# Playstation 2 mounting bracket?



## SentraXERacer (Oct 7, 2002)

Has any one seen this before or have it on their car? Right now I have my ps2 sitting under the seat and it is not very stable. How do you make this bracket or where do you buy it?


----------



## 1CLNB14 (Apr 30, 2002)

Looks custom to me...


----------



## SentraXERacer (Oct 7, 2002)

I e-mailed the guy and he told me that he made it himself. This is what he said exactly: 
"yea i made it, i glued a piece of plexiglass onto the back of the playstation and created the bracket outta 45%slotted sheet metal. Like glaziers use. Hope thats some help to you

mike"
I really want a bracket that isnt permanent. I noticed that there are a couple of small screw holes in the back that could be used to mount it. Someone should design one and sell it. I would buy one since I dont have any experience in working with fiberglass or anything like that. Should be an easy project for someone that knows that stuff. Any help?


----------



## 1CLNB14 (Apr 30, 2002)

I'm going to mount mine in the glove box.
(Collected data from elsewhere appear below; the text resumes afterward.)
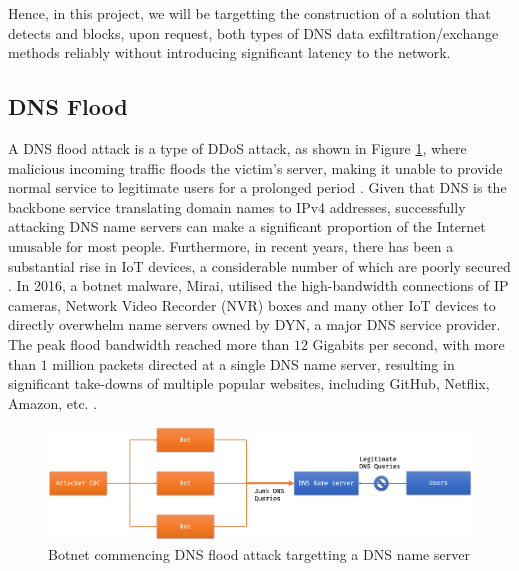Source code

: \documentclass[a4paper]{report}
\begin{document}
Hence, in this project, we will be targetting the construction of a solution that detects and blocks, upon request, both types of DNS data exfiltration/exchange methods reliably without introducing significant latency to the network.

\subsection{DNS Flood}
\label{section:background-dnsflood}

A DNS flood attack is a type of DDoS attack, as shown in Figure \ref{fig:dns-flood}, where malicious incoming traffic floods the victim's server, making it unable to provide normal service to legitimate users for a prolonged period \cite{cloudflare-dns-flood}. Given that DNS is the backbone service translating domain names to IPv4 addresses, successfully attacking DNS name servers can make a significant proportion of the Internet unusable for most people. Furthermore, in recent years, there has been a substantial rise in IoT devices, a considerable number of which are poorly secured \cite{mahjabin-2019}. In 2016, a botnet malware, Mirai\cite{bisson-2016}, utilised the high-bandwidth connections of IP cameras, Network Video Recorder (NVR) boxes and many other IoT devices to directly overwhelm name servers owned by DYN, a major DNS service provider. The peak flood bandwidth reached more than $12$ Gigabits per second, with more than $1$ million packets directed at a single DNS name server, resulting in significant take-downs of multiple popular websites, including GitHub, Netflix, Amazon, etc. \cite{bisson-2016, akamai-dns-flood}.

\begin{figure}[h!]
  \includegraphics[width=\textwidth]{imgs/dns-flood.png}
  \caption{Botnet commencing DNS flood attack targetting a DNS name server}
  \label{fig:dns-flood}
\end{figure}
\end{document}
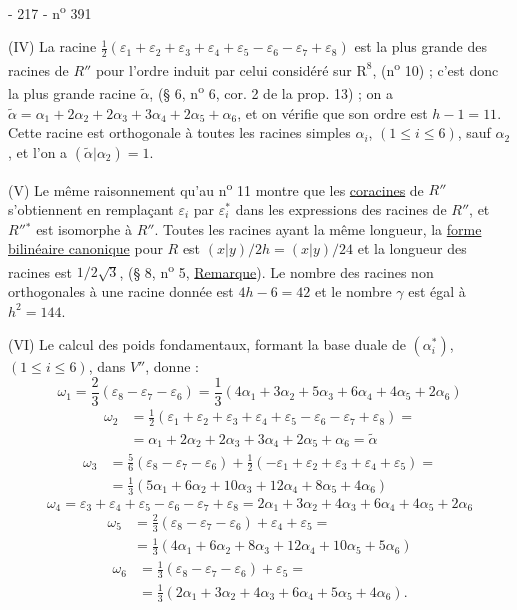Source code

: - 217 - \hfill n\textsuperscript{o} 391

(IV) La racine $\frac12(\varepsilon_1+\varepsilon_2+\varepsilon_3+\varepsilon_4+\varepsilon_5-\varepsilon_6-\varepsilon_7+\varepsilon_8)$ est la plus grande des racines de $R''$ pour l'ordre induit par celui considéré sur $\mathrm R^8$, (n\textsuperscript{o} 10) ; c'est donc la plus grande racine $\widetilde\alpha$, (§ 6, n\textsuperscript{o} 6, cor. 2 de la prop. 13) ; on a $\widetilde\alpha=\alpha_1+2\alpha_2+2\alpha_3+3\alpha_4+2\alpha_5+\alpha_6$, et on vérifie que son ordre est $h-1=11$. Cette racine est orthogonale à toutes les racines simples $\alpha_i$, $(1\leq i\leq6)$, sauf $\alpha_2$, et l'on a $(\widetilde\alpha|\alpha_2)=1$.

(V) Le même raisonnement qu'au n\textsuperscript{o} 11 montre que les \uline{coracines} de $R''$ s'obtiennent en remplaçant $\varepsilon_i$ par $\varepsilon_i^*$ dans les expressions des racines de $R''$, et $R''{}^*$ est isomorphe à $R''$. Toutes les racines ayant la même longueur, la \uline{forme bilinéaire canonique} pour $R$ est $(x|y)/2h=(x|y)/24$ et la longueur des racines est $1/2\sqrt3$, (§ 8, n\textsuperscript{o} 5, \uline{Remarque}). Le nombre des racines non orthogonales à une racine donnée est $4h-6=42$ et le nombre $\gamma$ est égal à $h^2=144$.

(VI) Le calcul des poids fondamentaux, formant la base duale de $(\alpha_i^*)$, $(1\leq i\leq6)$, dans $V''$, donne :
\[
\omega_1=\frac23(\varepsilon_8-\varepsilon_7-\varepsilon_6)=\frac13(4\alpha_1+3\alpha_2+5\alpha_3+6\alpha_4+4\alpha_5+2\alpha_6)
\]
\[
\begin{aligned}
\omega_2&=\frac12(\varepsilon_1+\varepsilon_2+\varepsilon_3+\varepsilon_4+\varepsilon_5-\varepsilon_6-\varepsilon_7+\varepsilon_8)=\\
&=\alpha_1+2\alpha_2+2\alpha_3+3\alpha_4+2\alpha_5+\alpha_6=\widetilde\alpha
\end{aligned}
\]
\[
\begin{aligned}
\omega_3&=\frac56(\varepsilon_8-\varepsilon_7-\varepsilon_6)+\frac12(-\varepsilon_1+\varepsilon_2+\varepsilon_3+\varepsilon_4+\varepsilon_5)=\\
&=\frac13(5\alpha_1+6\alpha_2+10\alpha_3+12\alpha_4+8\alpha_5+4\alpha_6)
\end{aligned}
\]
\[
\omega_4=\varepsilon_3+\varepsilon_4+\varepsilon_5-\varepsilon_6-\varepsilon_7+\varepsilon_8=2\alpha_1+3\alpha_2+4\alpha_3+6\alpha_4+4\alpha_5+2\alpha_6
\]
\[
\begin{aligned}
\omega_5&=\frac23(\varepsilon_8-\varepsilon_7-\varepsilon_6)+\varepsilon_4+\varepsilon_5=\\
&=\frac13(4\alpha_1+6\alpha_2+8\alpha_3+12\alpha_4+10\alpha_5+5\alpha_6)
\end{aligned}
\]
\[
\begin{aligned}
\omega_6&=\frac13(\varepsilon_8-\varepsilon_7-\varepsilon_6)+\varepsilon_5=\\
&=\frac13(2\alpha_1+3\alpha_2+4\alpha_3+6\alpha_4+5\alpha_5+4\alpha_6).
\end{aligned}
\]
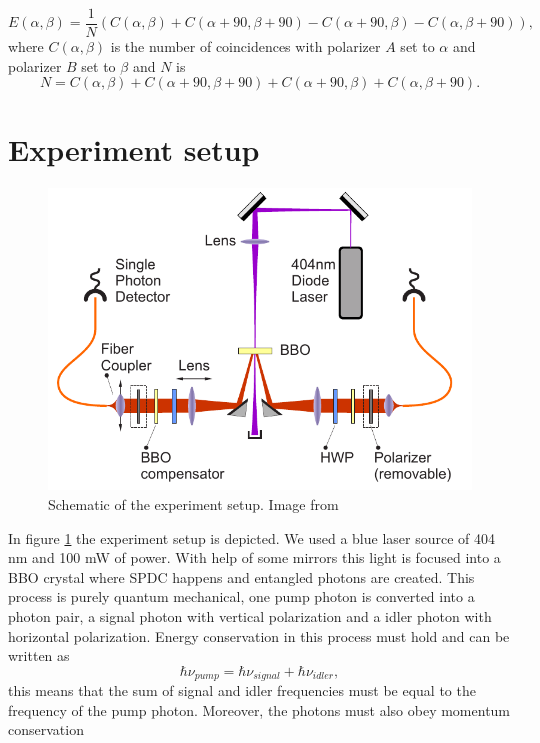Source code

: \documentclass[a4paper,10pt]{article}
\begin{document}
\begin{equation}\label{expectationvalue}E(\alpha,\beta) = \frac{1}{N}(C(\alpha,\beta)+C(\alpha+90,\beta+90)-C(\alpha+90,\beta)-C(\alpha,\beta+90)),\end{equation}
where $C(\alpha,\beta)$ is the number of coincidences with polarizer $A$ set to $\alpha$ and polarizer $B$ set to $\beta$ and $N$ is
\begin{equation}N = C(\alpha,\beta)+C(\alpha+90,\beta+90)+C(\alpha+90,\beta)+C(\alpha,\beta+90).\end{equation}
\section{Experiment setup}
\begin{figure}[H]
\centering
\includegraphics[width=.9\textwidth]{img/setup}
\caption{Schematic of the experiment setup. Image from \cite{skriptum}}\label{setup}
\end{figure}
In figure \ref{setup} the experiment setup is depicted. We used a blue laser source of 404 nm and 100 mW of power. With help of some mirrors this light is focused into a BBO crystal where SPDC happens and entangled photons are created. This process is purely quantum mechanical, one pump photon is converted into a photon pair, a signal photon with vertical polarization and a idler photon with horizontal polarization. Energy conservation in this process must hold and can be written as
\begin{equation}\hbar \nu_{pump} = \hbar \nu_{signal} + \hbar\nu_{idler},\end{equation}
this means that the sum of signal and idler frequencies must be equal to the frequency of the pump photon. Moreover, the photons must also obey momentum conservation
\end{document}
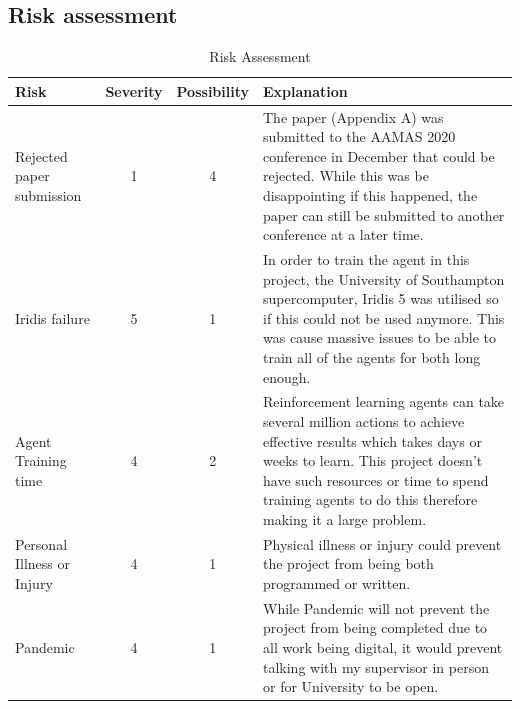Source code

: \subsection*{Risk assessment}
\begin{table}[H]
    \centering
    \begin{tabular}{|p{3cm}|c|c|p{7cm}|} \hline
        \textbf{Risk}  & \textbf{Severity} & \textbf{Possibility} & \textbf{Explanation} \\ \hline
        Rejected paper submission & 1 & 4 & The paper (Appendix A) was submitted to the AAMAS 2020 conference in
            December that could be rejected. While this was be disappointing if this happened, the paper can still be
            submitted to another conference at a later time. \\ \hline
        Iridis failure & 5 & 1 & In order to train the agent in this project, the University of Southampton supercomputer,
            Iridis 5 was utilised so if this could not be used anymore. This was cause massive issues to be able to
            train all of the agents for both long enough. \\ \hline
        Agent Training time & 4 & 2 & Reinforcement learning agents can take several million actions to achieve
            effective results which takes days or weeks to learn. This project doesn't have such resources or time to
            spend training agents to do this therefore making it a large problem. \\ \hline
        Personal Illness or Injury & 4 & 1 & Physical illness or injury could prevent the project from being both
            programmed or written. \\ \hline
        Pandemic & 4 & 1 & While Pandemic will not prevent the project from being completed due to all work being
            digital, it would prevent talking with my supervisor in person or for University to be open. \\ \hline
    \end{tabular}
    \caption{Risk Assessment}
    \label{tab:risk_assessment}
\end{table}


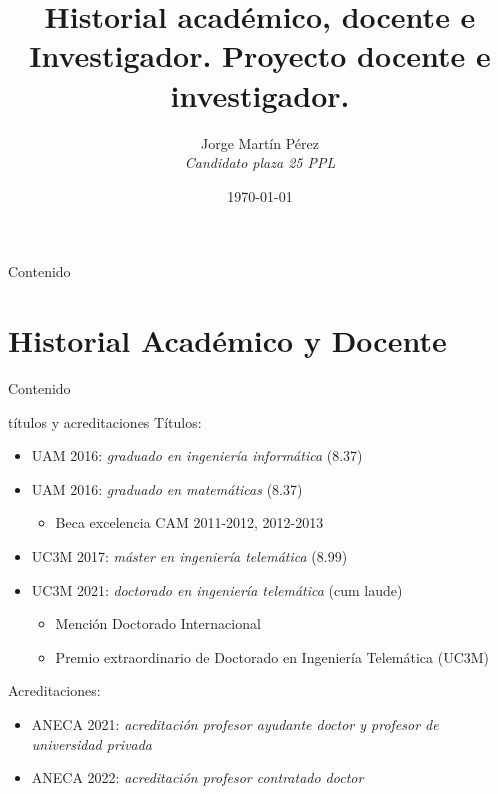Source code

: \documentclass[xcolor=table,xcolor=x11names]{beamer}
\title{Historial académico, docente e Investigador.
Proyecto docente e investigador.}
\date{\today}
\author{Jorge Martín Pérez\\\emph{Candidato plaza 25 PPL}}
\begin{document}
\begin{frame}
\titlepage
\end{frame}

\setcounter{framenumber}{0}


\begin{frame}[allowframebreaks]{Contenido}
    \tableofcontents
\end{frame}



\section{Historial Académico y Docente}
\begin{frame}[allowframebreaks]{Contenido}
    \tableofcontents[currentsection]
\end{frame}


\begin{frame}{\secname}{títulos y acreditaciones}
    Títulos:
    \begin{itemize}
        \item UAM 2016: \emph{graduado en ingeniería informática} (8.37)
        \item UAM 2016: \emph{graduado en matemáticas} (8.37)
            \begin{itemize}
                \item Beca excelencia CAM 2011-2012, 2012-2013
            \end{itemize}
        \item UC3M 2017: \emph{máster en ingeniería telemática} (8.99)
        \item UC3M 2021: \emph{doctorado en ingeniería telemática} (cum laude)
            \begin{itemize}
                \item Mención Doctorado Internacional
                \item Premio extraordinario de Doctorado en
                    Ingeniería Telemática (UC3M)
            \end{itemize}
    \end{itemize}
    Acreditaciones:
    \begin{itemize}
        \item ANECA 2021: \emph{acreditación profesor ayudante doctor y profesor de universidad privada}
        \item ANECA 2022: \emph{acreditación profesor
            contratado doctor}
    \end{itemize}
\end{frame}
\end{document}
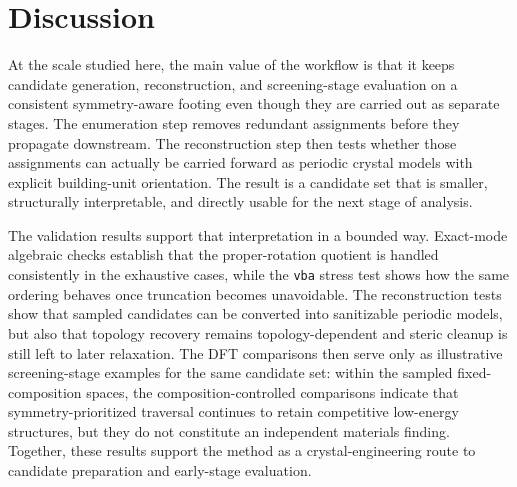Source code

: \documentclass[pdflatex,sn-mathphys-num]{sn-jnl}
\theoremstyle{thmstyleone}%
\begin{document}
\section*{Discussion}
\label{sec:discussion}
At the scale studied here, the main value of the workflow is that it keeps candidate generation, reconstruction, and screening-stage evaluation on a consistent symmetry-aware footing even though they are carried out as separate stages. The enumeration step removes redundant assignments before they propagate downstream. The reconstruction step then tests whether those assignments can actually be carried forward as periodic crystal models with explicit building-unit orientation. The result is a candidate set that is smaller, structurally interpretable, and directly usable for the next stage of analysis.

The validation results support that interpretation in a bounded way. Exact-mode algebraic checks establish that the proper-rotation quotient is handled consistently in the exhaustive cases, while the \texttt{vba} stress test shows how the same ordering behaves once truncation becomes unavoidable. The reconstruction tests show that sampled candidates can be converted into sanitizable periodic models, but also that topology recovery remains topology-dependent and steric cleanup is still left to later relaxation. The DFT comparisons then serve only as illustrative screening-stage examples for the same candidate set: within the sampled fixed-composition spaces, the composition-controlled comparisons indicate that symmetry-prioritized traversal continues to retain competitive low-energy structures, but they do not constitute an independent materials finding. Together, these results support the method as a crystal-engineering route to candidate preparation and early-stage evaluation.
\end{document}
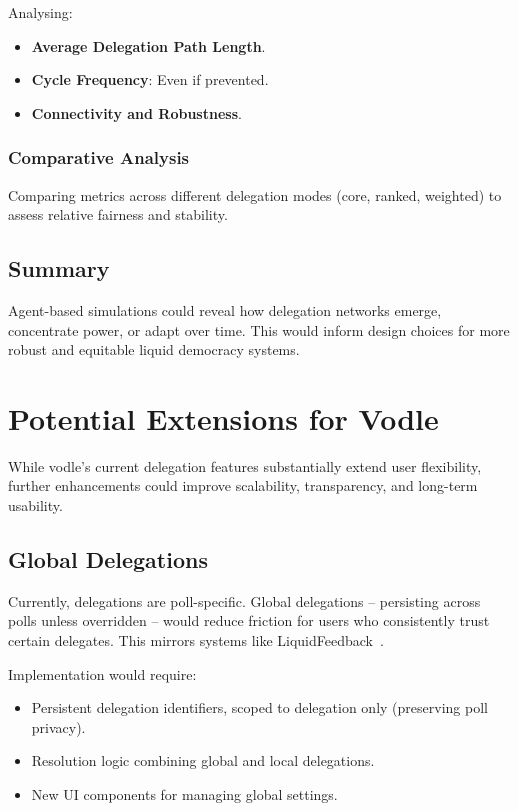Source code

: Analysing:

\begin{itemize}
    \item \textbf{Average Delegation Path Length}.
    \item \textbf{Cycle Frequency}: Even if prevented.
    \item \textbf{Connectivity and Robustness}.
\end{itemize}

\subsubsection{Comparative Analysis}

Comparing metrics across different delegation modes (core, ranked, weighted) to assess relative fairness and stability.

\subsection{Summary}

Agent-based simulations could reveal how delegation networks emerge, concentrate power, or adapt over time. This would inform design choices for more robust and equitable liquid democracy systems.

\section{Potential Extensions for Vodle}

While vodle's current delegation features substantially extend user flexibility, further enhancements could improve scalability, transparency, and long-term usability.

\subsection{Global Delegations}

Currently, delegations are poll-specific. Global delegations -- persisting across polls unless overridden -- would reduce friction for users who consistently trust certain delegates. This mirrors systems like LiquidFeedback~\citep{behrens_liquidfeedback_2014}.

Implementation would require:

\begin{itemize}
    \item Persistent delegation identifiers, scoped to delegation only (preserving poll privacy).
    \item Resolution logic combining global and local delegations.
    \item New UI components for managing global settings.
\end{itemize}

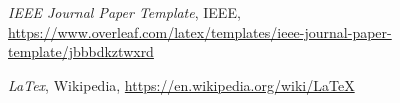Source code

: \documentclass[journal]{IEEEtran}
\begin{document}
\appendices

\begin{thebibliography}{1}

\emph{IEEE Journal Paper Template}, IEEE, \url{https://www.overleaf.com/latex/templates/ieee-journal-paper-template/jbbbdkztwxrd}

\emph{LaTex}, Wikipedia, \url{https://en.wikipedia.org/wiki/LaTeX}

\end{thebibliography}
\end{document}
It will be removable.
Not sure how we are going to do it though...


----------



## SentraXERacer (Oct 7, 2002)

B-13 glove boxes are way to small. It wont even properly hold the plastic case that the manuals came in. If I had enough space in the glove box I would put foam blocks under and on top of the ps2. I cant try anything right now though. I flipped my b-13 this morning. It was on its side in a ditch after I had a close call with a brown pickup. The f***ing guy just drove off to even after I flipped, he didnt even stop to see if I was alright. I had to climb outside the passenger door. The police are searching for him as we speak. Sentras suck in the snow.


----------



## san_fran_b14 (Oct 25, 2002)

yeah i'd like to put mine on my car too...but i dunno if i wanna glue something to it.


----------



## SentraXERacer (Oct 7, 2002)

That is exactly what I felt when I read his e-mail. (no way am I gluing anything to it) I also saw someone on cardomain that has a ps2 fiberglassed into this box under the seat. It looks nice and he said that he can slide it out by unclipping 2 clips and disconnecting the plugs. I guess b-13s weren't exactly designed with audio/video upgrades in mind. (What the heck is up with 4x6 speakers?) I managed to blow those with the stock Clarion HU.I wish I had a few grand that I could use to ship my b-13 off to West Coast Customs to have a custom setup installed. Apparently they do some nice work. It would be nice to have a touch screen tv that controls all electronics sitting flush in the steering wheel!


----------



## san_fran_b14 (Oct 25, 2002)

if i do put my ps2 on my car, it will be on a custom box/case with additional cooling, placed either in the back or underneath the seat. and the monitor is hidden in the glove box with custom controller ports either on the glove box or on the center of the dash


----------



## dry (Oct 21, 2002)

mines gonna be chopped up and the CD in is gonna be under my CD player in that little hole... the rest will sit behind that not visable to anybody in a custom case w/ plenty of PC fans cooling it down...


----------



## san_fran_b14 (Oct 25, 2002)

that's possible. but i'll wait till the newer ps2 drops to $99. can't do it on my ps2 at home. got it when it first came out.


----------



## Teknokid (Jun 1, 2002)

Thats why you go out and get a used PS2 or you go to electronics stores and buy an opened box one. They are cheaper than the regular ones and I think you get a better deal. I bought one a week ago to put in my car and i paid $179.99 for it, and paid $20 for a 2 year free replacement no questions asked warranty. It came out to about $216 or so with tax.


----------